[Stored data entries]
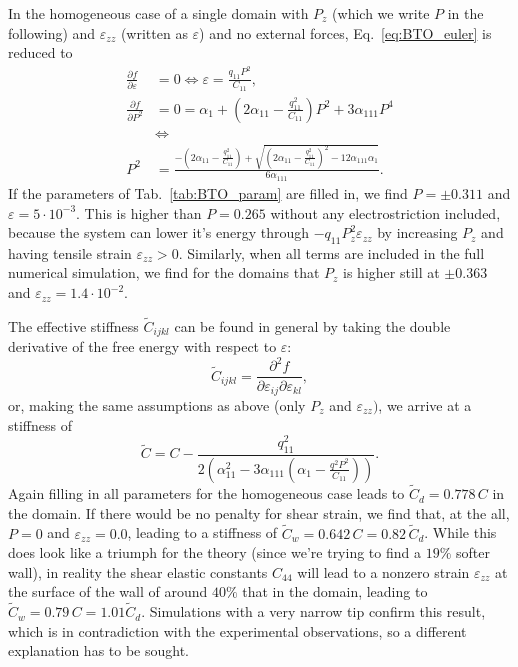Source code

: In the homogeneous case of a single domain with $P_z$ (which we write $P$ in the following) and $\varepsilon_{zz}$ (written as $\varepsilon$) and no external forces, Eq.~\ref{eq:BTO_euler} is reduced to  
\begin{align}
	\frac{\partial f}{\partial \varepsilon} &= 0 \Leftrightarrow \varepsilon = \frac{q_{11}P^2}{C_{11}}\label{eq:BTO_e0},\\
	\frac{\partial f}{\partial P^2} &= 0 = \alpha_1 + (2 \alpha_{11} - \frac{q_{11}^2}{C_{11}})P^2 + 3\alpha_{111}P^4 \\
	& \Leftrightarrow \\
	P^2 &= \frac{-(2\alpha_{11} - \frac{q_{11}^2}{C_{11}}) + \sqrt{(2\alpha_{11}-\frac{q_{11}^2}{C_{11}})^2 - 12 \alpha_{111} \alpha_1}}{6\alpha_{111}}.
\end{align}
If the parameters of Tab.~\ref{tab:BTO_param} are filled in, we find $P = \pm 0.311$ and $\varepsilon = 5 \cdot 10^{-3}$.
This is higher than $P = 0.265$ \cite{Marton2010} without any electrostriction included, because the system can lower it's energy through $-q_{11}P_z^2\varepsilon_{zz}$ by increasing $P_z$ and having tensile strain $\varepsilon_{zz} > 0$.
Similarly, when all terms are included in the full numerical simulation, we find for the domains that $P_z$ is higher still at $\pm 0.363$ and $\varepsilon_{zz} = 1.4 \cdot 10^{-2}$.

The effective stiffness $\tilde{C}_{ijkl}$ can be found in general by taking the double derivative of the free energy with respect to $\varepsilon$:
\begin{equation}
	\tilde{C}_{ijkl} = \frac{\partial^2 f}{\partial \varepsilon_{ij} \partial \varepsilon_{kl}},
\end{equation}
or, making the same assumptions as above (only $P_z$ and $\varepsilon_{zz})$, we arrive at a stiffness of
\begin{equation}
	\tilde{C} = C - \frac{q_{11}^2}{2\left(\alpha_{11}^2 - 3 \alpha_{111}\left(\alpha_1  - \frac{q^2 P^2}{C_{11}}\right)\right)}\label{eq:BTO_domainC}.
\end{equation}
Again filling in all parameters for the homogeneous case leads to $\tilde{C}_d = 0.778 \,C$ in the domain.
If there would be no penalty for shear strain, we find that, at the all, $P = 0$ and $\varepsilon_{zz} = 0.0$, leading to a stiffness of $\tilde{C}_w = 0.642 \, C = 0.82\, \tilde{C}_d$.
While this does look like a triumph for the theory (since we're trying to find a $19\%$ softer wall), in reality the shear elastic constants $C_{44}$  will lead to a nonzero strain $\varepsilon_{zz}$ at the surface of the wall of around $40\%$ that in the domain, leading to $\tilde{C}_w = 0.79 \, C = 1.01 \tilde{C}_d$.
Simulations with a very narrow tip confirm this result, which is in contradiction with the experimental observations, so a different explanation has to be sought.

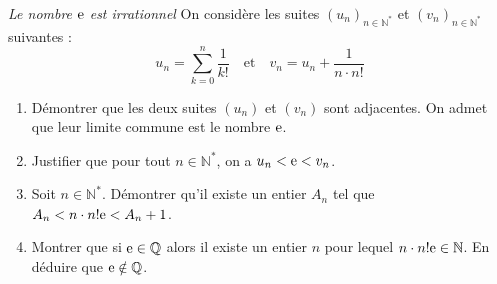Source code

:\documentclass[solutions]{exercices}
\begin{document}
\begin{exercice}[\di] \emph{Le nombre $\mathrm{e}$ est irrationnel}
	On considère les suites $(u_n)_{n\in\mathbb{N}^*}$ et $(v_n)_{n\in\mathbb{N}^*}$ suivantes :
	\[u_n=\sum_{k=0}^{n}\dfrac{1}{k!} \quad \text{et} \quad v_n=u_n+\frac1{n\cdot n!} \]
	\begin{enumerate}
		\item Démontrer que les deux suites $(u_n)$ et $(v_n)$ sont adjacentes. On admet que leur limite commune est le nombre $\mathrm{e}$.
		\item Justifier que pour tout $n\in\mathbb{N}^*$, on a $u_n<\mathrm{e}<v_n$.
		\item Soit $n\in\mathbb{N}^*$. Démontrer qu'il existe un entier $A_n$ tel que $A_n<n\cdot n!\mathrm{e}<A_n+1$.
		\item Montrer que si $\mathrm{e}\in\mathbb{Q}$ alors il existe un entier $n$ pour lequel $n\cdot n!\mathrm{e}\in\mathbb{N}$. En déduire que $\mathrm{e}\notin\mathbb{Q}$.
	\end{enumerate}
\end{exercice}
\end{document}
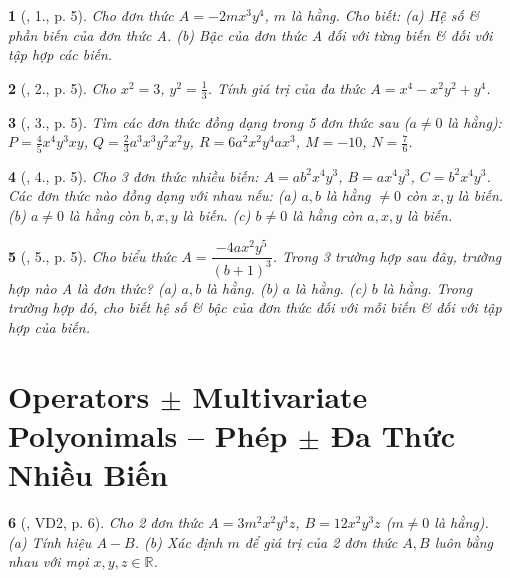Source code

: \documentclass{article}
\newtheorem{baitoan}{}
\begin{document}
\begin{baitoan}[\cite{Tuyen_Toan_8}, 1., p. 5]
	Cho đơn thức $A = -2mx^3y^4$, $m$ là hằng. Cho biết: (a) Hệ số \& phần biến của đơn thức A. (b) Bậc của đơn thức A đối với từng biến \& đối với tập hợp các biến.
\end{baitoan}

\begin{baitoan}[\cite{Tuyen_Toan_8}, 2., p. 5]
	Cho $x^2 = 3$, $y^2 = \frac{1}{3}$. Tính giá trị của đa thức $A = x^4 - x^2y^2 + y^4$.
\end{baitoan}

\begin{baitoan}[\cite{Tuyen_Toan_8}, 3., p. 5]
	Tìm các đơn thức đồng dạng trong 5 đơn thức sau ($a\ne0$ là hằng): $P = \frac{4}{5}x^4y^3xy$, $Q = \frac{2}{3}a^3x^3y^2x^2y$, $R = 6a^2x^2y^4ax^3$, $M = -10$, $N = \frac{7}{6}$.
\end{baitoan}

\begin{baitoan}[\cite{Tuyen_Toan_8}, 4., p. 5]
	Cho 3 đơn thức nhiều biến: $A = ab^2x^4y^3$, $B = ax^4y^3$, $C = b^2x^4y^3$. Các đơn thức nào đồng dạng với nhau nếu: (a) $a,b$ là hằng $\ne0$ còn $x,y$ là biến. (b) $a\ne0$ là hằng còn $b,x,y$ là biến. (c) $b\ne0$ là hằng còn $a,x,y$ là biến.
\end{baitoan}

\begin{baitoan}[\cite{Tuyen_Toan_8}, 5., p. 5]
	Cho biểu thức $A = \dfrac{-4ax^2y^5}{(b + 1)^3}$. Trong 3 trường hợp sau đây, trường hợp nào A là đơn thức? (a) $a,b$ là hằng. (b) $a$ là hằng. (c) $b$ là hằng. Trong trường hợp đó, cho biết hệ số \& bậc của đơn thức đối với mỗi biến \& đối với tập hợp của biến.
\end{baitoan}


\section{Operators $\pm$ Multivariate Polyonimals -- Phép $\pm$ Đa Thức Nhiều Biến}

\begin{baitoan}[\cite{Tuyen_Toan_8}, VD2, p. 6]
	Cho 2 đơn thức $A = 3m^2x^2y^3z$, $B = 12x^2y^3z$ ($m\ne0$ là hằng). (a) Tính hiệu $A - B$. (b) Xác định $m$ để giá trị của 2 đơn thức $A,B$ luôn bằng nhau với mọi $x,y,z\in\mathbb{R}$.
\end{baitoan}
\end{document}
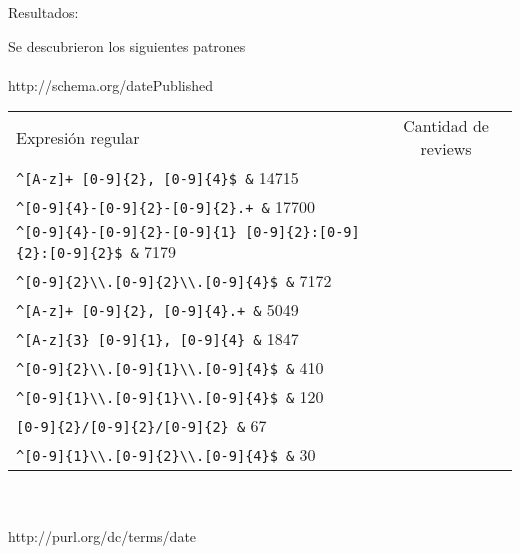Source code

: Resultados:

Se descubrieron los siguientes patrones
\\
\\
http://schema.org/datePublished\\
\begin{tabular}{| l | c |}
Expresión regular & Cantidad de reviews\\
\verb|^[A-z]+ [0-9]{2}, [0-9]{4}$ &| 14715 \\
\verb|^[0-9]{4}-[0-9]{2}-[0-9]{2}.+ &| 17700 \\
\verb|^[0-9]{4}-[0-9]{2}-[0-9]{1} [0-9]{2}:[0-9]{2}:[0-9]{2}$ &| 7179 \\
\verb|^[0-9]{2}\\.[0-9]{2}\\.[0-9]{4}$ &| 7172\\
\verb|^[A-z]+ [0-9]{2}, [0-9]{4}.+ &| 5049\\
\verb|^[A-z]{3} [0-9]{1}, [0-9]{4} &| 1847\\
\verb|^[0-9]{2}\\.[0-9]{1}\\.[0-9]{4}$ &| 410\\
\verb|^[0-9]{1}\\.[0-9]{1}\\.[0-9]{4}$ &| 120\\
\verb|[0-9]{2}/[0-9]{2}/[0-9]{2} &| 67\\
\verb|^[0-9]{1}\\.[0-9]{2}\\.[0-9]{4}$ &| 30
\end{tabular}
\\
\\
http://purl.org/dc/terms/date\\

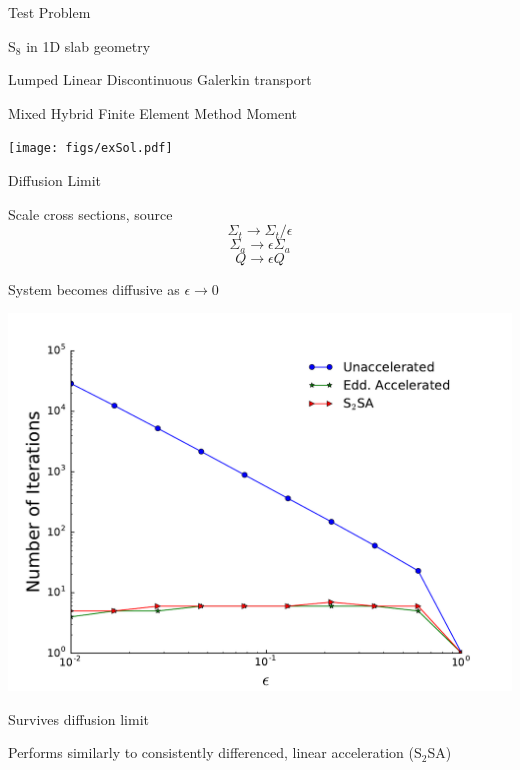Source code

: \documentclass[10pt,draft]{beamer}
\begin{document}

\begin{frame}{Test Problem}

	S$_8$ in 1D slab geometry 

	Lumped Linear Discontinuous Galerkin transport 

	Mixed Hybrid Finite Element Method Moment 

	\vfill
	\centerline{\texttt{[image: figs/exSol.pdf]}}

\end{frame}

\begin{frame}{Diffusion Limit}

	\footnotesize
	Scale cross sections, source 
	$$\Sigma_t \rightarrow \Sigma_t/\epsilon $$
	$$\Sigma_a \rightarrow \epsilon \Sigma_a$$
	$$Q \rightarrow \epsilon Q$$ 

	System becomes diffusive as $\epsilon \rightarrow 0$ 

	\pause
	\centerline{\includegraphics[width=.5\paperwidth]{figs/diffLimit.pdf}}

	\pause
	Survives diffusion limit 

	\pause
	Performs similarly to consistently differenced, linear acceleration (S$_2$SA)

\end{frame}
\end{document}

What to produce:
Say how many lines of the data include the string "terms". Nothing other than the number should be given.

Output:
2